Write out exactly the lines below that run from the one containing "- Verify damage type resistance applies BEFORE" through the one containing "- Test with both", both included, with no other lines.
Data for review section start
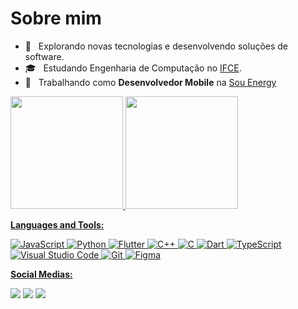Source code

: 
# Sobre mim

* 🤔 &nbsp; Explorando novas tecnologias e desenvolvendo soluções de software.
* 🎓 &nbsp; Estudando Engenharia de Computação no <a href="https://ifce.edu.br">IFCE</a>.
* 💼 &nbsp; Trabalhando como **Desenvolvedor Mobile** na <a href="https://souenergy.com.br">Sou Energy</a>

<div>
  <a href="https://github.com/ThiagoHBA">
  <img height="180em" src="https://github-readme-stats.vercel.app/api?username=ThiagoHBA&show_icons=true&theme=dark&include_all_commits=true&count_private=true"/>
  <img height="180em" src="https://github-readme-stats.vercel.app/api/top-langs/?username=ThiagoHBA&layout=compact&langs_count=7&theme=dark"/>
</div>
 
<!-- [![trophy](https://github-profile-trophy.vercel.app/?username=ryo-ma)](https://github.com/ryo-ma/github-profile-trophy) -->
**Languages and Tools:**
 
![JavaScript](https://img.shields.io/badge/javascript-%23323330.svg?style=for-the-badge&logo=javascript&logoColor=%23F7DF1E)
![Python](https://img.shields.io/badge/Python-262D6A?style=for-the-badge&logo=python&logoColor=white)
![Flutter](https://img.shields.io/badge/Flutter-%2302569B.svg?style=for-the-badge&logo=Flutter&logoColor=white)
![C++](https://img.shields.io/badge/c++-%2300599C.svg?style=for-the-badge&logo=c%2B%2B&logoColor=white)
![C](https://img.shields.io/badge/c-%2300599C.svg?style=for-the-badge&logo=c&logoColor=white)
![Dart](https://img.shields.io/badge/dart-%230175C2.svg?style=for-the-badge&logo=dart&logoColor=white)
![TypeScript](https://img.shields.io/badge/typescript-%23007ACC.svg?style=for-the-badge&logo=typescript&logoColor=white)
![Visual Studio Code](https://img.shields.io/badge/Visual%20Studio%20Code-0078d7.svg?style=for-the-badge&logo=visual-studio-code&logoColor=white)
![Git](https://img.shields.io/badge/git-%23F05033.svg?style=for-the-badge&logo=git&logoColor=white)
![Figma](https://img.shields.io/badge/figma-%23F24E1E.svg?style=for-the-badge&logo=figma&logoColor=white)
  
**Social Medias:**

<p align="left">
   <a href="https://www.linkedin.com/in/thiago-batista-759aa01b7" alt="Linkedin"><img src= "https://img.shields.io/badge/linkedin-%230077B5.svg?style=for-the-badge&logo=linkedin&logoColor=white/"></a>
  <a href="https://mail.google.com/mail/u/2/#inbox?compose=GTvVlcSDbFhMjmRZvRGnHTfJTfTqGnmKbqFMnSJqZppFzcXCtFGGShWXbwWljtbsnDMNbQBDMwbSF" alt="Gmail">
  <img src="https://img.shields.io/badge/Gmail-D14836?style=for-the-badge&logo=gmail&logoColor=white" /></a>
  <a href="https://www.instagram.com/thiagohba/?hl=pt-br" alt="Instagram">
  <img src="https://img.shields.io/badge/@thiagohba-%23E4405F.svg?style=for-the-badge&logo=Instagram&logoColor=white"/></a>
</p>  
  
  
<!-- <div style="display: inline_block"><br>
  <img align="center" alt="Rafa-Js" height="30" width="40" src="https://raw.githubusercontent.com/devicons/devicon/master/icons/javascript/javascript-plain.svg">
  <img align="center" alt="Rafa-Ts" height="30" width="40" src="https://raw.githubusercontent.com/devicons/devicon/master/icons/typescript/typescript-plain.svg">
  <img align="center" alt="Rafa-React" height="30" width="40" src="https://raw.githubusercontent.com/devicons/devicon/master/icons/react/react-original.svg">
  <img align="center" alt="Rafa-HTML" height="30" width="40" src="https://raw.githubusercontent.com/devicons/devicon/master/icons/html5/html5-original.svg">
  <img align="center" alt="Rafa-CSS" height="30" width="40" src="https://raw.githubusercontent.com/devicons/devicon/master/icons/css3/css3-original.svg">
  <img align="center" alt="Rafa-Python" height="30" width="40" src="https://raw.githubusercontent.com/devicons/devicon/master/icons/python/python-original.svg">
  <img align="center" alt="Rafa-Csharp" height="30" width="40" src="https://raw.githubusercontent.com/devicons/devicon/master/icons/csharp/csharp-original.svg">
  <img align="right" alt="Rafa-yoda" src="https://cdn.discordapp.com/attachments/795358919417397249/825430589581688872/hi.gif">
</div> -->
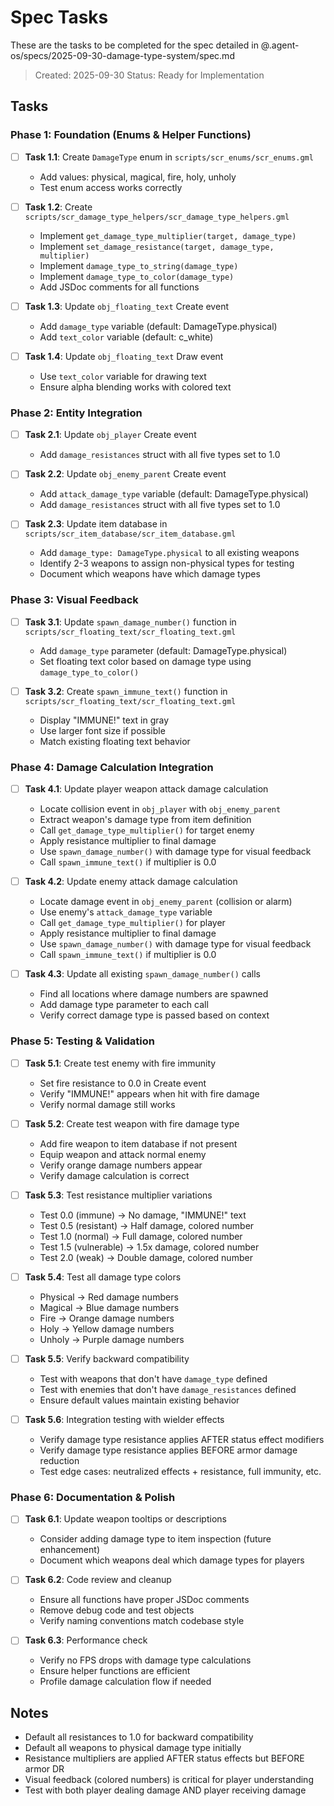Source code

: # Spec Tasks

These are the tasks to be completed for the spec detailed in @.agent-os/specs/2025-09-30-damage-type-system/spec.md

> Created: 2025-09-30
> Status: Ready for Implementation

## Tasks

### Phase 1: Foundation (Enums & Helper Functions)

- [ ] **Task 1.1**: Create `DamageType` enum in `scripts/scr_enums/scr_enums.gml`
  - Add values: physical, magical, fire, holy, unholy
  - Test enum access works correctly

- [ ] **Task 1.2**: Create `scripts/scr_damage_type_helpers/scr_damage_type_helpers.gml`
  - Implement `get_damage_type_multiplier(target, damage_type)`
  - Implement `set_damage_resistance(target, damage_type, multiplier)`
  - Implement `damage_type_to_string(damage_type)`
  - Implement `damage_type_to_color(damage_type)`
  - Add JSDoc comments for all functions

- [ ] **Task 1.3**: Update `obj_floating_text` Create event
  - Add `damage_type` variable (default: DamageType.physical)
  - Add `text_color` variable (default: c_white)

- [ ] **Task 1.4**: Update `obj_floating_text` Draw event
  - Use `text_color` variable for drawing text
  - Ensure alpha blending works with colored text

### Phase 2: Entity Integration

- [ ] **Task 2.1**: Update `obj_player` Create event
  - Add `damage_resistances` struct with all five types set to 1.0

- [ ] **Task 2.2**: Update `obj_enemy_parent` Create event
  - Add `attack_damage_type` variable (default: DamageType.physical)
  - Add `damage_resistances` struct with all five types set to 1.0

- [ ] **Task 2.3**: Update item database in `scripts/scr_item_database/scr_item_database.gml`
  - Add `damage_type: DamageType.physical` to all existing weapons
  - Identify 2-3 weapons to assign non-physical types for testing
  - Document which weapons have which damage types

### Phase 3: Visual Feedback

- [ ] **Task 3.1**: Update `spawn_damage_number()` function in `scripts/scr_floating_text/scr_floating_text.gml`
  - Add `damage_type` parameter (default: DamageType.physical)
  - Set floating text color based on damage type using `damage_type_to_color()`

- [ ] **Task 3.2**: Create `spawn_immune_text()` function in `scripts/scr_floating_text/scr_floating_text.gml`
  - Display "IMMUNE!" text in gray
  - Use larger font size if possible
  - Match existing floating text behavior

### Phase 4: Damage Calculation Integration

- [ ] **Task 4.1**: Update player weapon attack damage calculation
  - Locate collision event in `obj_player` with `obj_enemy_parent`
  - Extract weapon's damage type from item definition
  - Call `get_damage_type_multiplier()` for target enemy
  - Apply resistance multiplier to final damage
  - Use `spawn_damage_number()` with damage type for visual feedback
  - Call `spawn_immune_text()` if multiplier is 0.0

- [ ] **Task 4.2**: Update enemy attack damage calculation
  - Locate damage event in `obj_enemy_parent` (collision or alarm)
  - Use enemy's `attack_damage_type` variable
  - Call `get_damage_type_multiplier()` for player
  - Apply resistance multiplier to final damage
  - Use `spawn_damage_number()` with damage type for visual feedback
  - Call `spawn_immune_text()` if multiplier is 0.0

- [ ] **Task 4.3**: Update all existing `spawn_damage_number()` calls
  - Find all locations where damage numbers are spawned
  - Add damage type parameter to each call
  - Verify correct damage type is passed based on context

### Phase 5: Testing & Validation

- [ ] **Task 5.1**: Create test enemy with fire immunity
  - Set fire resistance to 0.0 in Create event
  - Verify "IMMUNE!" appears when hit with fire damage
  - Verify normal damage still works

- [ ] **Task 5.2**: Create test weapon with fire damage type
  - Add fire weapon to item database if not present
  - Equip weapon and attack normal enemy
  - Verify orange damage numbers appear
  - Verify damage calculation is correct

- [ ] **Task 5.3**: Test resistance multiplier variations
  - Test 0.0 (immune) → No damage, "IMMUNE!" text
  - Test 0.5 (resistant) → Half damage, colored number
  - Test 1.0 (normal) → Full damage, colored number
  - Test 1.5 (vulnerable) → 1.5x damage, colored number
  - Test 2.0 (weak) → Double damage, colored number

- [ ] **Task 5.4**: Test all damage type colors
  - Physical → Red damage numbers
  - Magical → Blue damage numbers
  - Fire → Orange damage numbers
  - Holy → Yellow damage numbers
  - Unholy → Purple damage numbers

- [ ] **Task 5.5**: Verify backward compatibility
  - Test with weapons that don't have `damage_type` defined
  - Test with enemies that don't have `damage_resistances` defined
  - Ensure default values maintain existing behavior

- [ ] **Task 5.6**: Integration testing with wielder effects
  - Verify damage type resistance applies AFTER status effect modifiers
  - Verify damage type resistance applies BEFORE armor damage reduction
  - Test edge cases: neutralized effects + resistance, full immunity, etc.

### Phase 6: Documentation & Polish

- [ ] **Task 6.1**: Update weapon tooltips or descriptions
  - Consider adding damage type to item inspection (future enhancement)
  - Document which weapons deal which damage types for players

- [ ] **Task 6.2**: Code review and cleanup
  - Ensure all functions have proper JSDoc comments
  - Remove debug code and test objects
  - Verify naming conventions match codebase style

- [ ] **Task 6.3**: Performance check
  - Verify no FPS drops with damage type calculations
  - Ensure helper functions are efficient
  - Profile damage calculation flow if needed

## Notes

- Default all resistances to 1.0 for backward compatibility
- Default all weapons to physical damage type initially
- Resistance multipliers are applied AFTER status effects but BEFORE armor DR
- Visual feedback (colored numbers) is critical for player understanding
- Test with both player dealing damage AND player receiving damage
Data for review section end
Data for review section start
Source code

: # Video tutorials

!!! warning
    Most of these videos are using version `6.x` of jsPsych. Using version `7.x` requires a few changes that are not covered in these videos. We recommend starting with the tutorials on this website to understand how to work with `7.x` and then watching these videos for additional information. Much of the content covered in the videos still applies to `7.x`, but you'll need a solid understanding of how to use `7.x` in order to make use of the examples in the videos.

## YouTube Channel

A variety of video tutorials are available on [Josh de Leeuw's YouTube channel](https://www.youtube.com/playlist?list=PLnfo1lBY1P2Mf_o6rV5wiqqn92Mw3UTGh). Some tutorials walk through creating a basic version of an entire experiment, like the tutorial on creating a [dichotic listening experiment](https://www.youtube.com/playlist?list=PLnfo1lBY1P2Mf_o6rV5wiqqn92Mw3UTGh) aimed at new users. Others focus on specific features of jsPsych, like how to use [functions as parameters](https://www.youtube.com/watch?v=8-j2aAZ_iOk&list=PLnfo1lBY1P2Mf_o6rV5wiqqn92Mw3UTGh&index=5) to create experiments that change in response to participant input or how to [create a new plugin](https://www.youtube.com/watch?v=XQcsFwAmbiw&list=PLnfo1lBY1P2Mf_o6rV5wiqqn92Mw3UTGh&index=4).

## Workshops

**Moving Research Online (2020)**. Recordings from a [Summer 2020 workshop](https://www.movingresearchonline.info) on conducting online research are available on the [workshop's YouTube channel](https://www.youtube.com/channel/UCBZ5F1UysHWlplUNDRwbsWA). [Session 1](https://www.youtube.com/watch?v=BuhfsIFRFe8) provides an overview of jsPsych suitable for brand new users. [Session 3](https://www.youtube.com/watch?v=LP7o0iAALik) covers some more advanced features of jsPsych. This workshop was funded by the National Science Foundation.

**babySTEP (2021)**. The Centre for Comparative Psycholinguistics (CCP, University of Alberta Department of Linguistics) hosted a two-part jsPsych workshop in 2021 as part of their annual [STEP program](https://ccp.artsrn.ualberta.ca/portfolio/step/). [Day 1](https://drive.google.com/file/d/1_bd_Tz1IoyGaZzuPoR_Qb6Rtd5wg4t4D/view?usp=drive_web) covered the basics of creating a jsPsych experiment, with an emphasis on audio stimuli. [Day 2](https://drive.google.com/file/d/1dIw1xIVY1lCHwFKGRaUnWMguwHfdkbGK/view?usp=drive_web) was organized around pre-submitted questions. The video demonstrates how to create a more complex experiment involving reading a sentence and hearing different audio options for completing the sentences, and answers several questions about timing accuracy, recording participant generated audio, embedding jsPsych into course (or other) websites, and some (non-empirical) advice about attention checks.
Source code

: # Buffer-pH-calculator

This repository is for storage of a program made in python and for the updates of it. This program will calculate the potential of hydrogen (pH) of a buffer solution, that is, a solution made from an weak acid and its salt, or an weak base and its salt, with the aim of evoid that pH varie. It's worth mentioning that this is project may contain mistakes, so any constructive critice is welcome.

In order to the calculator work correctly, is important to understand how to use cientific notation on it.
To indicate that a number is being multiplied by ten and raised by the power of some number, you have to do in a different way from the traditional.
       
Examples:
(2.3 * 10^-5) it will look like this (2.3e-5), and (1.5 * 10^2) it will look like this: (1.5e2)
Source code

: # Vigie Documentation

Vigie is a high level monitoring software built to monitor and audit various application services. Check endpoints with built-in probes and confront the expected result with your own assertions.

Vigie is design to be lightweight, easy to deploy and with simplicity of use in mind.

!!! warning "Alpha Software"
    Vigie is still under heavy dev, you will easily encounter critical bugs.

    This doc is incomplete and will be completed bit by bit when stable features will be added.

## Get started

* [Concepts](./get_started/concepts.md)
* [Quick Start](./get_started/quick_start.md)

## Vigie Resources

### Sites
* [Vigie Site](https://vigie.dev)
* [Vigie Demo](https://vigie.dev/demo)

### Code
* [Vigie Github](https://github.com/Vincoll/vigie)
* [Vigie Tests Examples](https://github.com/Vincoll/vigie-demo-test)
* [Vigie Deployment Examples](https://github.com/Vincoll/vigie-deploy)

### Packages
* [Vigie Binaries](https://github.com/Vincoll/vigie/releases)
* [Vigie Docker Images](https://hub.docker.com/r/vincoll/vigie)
Data for review section end
Expected output:
  - Verify damage type resistance applies BEFORE armor damage reduction
  - Test edge cases: neutralized effects + resistance, full immunity, etc.

### Phase 6: Documentation & Polish

- [ ] **Task 6.1**: Update weapon tooltips or descriptions
  - Consider adding damage type to item inspection (future enhancement)
  - Document which weapons deal which damage types for players

- [ ] **Task 6.2**: Code review and cleanup
  - Ensure all functions have proper JSDoc comments
  - Remove debug code and test objects
  - Verify naming conventions match codebase style

- [ ] **Task 6.3**: Performance check
  - Verify no FPS drops with damage type calculations
  - Ensure helper functions are efficient
  - Profile damage calculation flow if needed

## Notes

- Default all resistances to 1.0 for backward compatibility
- Default all weapons to physical damage type initially
- Resistance multipliers are applied AFTER status effects but BEFORE armor DR
- Visual feedback (colored numbers) is critical for player understanding
- Test with both player dealing damage AND player receiving damage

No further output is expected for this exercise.